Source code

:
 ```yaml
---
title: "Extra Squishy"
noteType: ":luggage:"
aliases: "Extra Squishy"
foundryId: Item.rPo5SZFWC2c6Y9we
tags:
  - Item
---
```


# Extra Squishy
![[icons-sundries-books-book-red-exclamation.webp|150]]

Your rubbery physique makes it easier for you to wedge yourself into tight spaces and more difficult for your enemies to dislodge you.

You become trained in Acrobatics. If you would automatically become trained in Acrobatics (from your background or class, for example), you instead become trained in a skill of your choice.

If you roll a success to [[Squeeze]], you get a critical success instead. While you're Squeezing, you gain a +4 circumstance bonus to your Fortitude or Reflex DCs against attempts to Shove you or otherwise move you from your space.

==

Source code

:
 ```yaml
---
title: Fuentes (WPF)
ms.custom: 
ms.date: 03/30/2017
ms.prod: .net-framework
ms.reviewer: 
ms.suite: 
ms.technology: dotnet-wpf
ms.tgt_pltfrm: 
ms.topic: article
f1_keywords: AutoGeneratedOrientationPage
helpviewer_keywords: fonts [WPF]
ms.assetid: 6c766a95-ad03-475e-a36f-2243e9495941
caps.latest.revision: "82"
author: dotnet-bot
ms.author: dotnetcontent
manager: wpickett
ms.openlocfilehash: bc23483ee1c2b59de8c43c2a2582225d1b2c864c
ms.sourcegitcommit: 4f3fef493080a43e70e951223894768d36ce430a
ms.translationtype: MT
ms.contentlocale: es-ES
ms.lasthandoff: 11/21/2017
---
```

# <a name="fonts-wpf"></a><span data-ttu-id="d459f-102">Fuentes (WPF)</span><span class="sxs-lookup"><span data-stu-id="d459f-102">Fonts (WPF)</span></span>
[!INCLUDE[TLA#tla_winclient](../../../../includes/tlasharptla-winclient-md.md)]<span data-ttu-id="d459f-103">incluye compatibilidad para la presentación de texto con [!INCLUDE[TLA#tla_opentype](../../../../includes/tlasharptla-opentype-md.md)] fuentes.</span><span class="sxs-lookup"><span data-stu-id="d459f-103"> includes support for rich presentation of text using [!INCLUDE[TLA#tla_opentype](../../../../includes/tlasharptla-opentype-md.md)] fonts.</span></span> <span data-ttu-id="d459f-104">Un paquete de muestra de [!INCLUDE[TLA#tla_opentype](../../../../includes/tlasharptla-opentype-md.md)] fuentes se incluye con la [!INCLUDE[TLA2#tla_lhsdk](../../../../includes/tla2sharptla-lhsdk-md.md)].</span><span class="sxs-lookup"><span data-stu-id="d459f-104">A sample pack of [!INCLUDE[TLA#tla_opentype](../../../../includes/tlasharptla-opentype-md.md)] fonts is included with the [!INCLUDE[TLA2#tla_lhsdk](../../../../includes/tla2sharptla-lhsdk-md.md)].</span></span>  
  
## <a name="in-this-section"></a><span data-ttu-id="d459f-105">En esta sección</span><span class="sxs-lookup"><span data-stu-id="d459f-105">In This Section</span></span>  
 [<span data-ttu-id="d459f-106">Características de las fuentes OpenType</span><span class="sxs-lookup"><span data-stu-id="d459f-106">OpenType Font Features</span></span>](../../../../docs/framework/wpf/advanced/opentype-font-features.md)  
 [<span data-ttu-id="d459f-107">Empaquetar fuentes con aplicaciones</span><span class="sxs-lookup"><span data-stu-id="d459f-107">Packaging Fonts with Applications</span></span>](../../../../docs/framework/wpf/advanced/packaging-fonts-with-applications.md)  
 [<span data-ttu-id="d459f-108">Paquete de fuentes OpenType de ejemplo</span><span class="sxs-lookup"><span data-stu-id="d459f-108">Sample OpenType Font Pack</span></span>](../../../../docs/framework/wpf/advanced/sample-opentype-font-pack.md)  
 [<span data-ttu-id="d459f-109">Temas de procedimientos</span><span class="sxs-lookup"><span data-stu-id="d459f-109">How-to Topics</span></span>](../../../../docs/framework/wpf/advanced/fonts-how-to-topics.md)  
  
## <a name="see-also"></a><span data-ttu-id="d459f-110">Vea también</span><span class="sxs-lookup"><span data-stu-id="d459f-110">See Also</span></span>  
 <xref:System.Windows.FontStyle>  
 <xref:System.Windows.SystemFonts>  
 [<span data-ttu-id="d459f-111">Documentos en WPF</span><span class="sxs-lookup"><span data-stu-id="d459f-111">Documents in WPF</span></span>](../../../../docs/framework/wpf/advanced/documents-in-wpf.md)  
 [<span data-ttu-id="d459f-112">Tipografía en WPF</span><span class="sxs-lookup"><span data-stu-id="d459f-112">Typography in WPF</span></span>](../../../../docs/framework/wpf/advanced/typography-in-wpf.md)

* [Exercise instructions]: What you give back should be exactly the lines of the data above from the line with "<xref:System.Windows.FontStyle>" through the line with "<xref:System.Windows.SystemFonts>", both of those included, and nothing more.

* [Answer for this exercise]:
 <xref:System.Windows.FontStyle>  
 <xref:System.Windows.SystemFonts>  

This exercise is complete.